── Data in this exercise

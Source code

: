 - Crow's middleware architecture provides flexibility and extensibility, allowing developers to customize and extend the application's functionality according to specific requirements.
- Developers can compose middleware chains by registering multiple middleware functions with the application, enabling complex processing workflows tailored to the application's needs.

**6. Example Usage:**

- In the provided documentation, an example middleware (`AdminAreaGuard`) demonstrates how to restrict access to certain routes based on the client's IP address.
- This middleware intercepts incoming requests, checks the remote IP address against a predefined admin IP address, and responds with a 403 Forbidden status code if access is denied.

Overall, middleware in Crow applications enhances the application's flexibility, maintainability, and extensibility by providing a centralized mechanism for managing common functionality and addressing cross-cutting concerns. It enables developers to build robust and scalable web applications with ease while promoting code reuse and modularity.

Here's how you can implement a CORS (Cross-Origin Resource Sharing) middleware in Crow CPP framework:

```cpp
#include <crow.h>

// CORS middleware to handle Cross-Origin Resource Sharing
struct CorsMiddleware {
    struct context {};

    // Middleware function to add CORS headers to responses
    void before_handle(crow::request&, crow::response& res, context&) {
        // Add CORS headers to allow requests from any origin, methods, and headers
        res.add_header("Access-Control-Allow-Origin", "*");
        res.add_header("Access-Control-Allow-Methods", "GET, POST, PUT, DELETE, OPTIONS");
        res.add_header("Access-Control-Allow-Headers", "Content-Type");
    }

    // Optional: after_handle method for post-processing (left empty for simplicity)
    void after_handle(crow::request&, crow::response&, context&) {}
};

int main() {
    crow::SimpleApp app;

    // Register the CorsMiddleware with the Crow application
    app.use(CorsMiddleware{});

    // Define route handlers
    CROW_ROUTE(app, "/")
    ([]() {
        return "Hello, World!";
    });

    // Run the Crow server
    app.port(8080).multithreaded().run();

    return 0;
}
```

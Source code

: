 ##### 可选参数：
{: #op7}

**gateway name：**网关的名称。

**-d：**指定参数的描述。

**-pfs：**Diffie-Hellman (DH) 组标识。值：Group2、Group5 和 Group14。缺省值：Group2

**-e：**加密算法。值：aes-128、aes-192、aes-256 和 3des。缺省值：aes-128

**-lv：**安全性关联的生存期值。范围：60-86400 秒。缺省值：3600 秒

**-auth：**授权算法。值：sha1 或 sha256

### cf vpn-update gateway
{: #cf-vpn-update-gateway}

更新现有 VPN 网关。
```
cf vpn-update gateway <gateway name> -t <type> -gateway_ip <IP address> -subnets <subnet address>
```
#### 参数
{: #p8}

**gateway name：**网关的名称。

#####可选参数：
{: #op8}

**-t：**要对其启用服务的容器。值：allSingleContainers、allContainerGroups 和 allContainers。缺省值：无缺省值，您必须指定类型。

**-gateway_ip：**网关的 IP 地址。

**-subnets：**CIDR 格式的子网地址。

────
── Data in this exercise

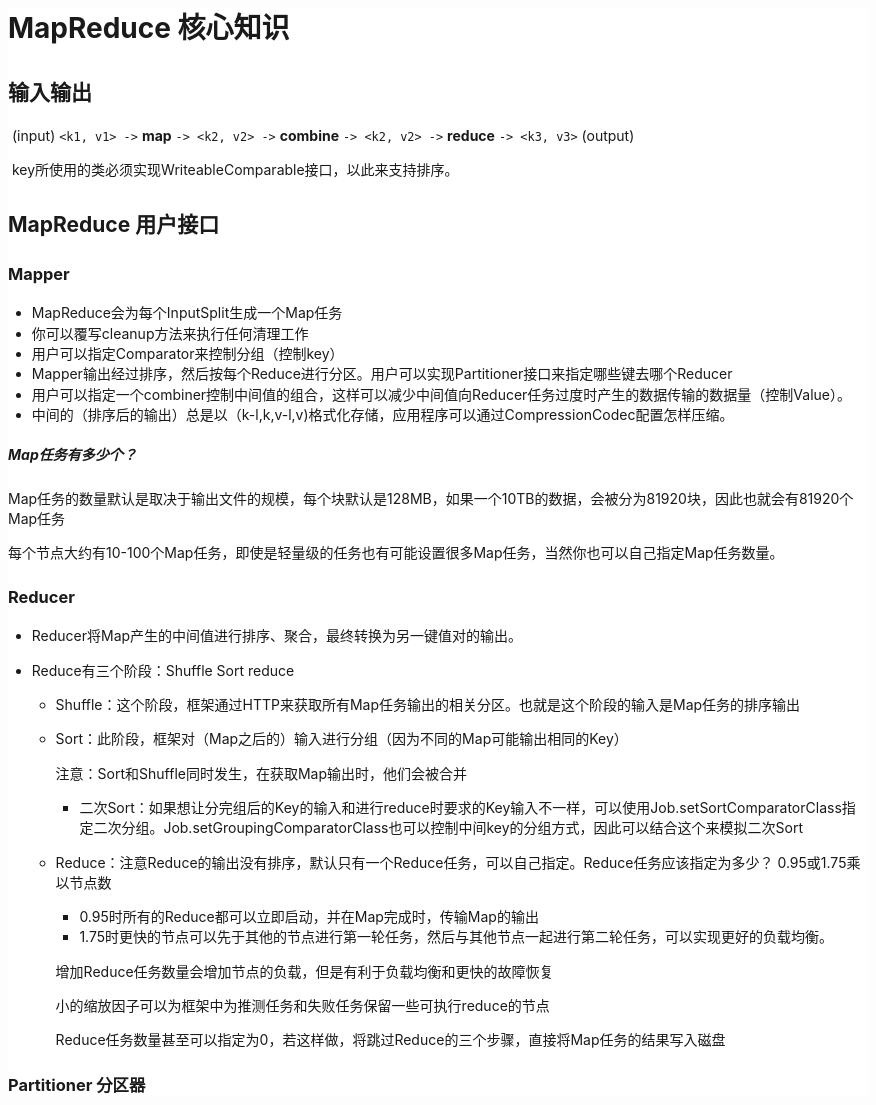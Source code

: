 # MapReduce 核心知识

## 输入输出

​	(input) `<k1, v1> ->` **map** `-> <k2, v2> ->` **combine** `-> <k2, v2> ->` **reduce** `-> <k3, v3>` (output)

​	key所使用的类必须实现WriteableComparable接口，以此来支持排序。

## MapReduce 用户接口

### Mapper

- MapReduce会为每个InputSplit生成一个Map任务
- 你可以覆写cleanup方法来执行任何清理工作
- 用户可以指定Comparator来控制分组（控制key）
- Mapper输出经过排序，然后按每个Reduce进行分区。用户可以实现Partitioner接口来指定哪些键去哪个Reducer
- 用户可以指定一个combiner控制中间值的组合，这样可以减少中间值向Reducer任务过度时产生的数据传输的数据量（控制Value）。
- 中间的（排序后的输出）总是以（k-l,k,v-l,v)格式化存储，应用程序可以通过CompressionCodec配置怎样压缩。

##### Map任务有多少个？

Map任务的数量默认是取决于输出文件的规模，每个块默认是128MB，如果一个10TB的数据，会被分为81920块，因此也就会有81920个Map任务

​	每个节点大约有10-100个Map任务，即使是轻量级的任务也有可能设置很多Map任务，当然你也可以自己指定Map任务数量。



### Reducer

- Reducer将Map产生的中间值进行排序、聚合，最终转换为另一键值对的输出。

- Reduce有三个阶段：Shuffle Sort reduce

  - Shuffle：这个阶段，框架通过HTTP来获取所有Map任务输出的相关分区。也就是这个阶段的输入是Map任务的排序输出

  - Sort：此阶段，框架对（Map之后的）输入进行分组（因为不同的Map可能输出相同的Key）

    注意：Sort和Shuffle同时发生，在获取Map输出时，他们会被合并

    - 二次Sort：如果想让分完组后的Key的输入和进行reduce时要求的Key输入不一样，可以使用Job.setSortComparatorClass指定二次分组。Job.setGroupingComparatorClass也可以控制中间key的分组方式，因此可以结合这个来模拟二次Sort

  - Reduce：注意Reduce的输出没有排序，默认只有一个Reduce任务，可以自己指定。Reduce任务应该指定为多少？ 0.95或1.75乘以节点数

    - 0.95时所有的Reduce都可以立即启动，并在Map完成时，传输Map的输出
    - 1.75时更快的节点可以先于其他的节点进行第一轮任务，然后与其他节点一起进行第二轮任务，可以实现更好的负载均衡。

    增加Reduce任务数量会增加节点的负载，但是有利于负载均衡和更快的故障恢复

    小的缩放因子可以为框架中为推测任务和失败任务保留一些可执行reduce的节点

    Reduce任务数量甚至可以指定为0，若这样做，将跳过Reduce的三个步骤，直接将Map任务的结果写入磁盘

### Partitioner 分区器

────

- _Work to be completed_: Restate word for word only the lines above from the line containing "- 中间的（排序后的输出）总" to the line containing "注意：Sort和Shuffle同时发生，在获取Map输出时，他们会被合并", both of them included.

- _Response_:
- 中间的（排序后的输出）总是以（k-l,k,v-l,v)格式化存储，应用程序可以通过CompressionCodec配置怎样压缩。

##### Map任务有多少个？

Map任务的数量默认是取决于输出文件的规模，每个块默认是128MB，如果一个10TB的数据，会被分为81920块，因此也就会有81920个Map任务

​	每个节点大约有10-100个Map任务，即使是轻量级的任务也有可能设置很多Map任务，当然你也可以自己指定Map任务数量。



### Reducer

- Reducer将Map产生的中间值进行排序、聚合，最终转换为另一键值对的输出。

- Reduce有三个阶段：Shuffle Sort reduce

  - Shuffle：这个阶段，框架通过HTTP来获取所有Map任务输出的相关分区。也就是这个阶段的输入是Map任务的排序输出

  - Sort：此阶段，框架对（Map之后的）输入进行分组（因为不同的Map可能输出相同的Key）

    注意：Sort和Shuffle同时发生，在获取Map输出时，他们会被合并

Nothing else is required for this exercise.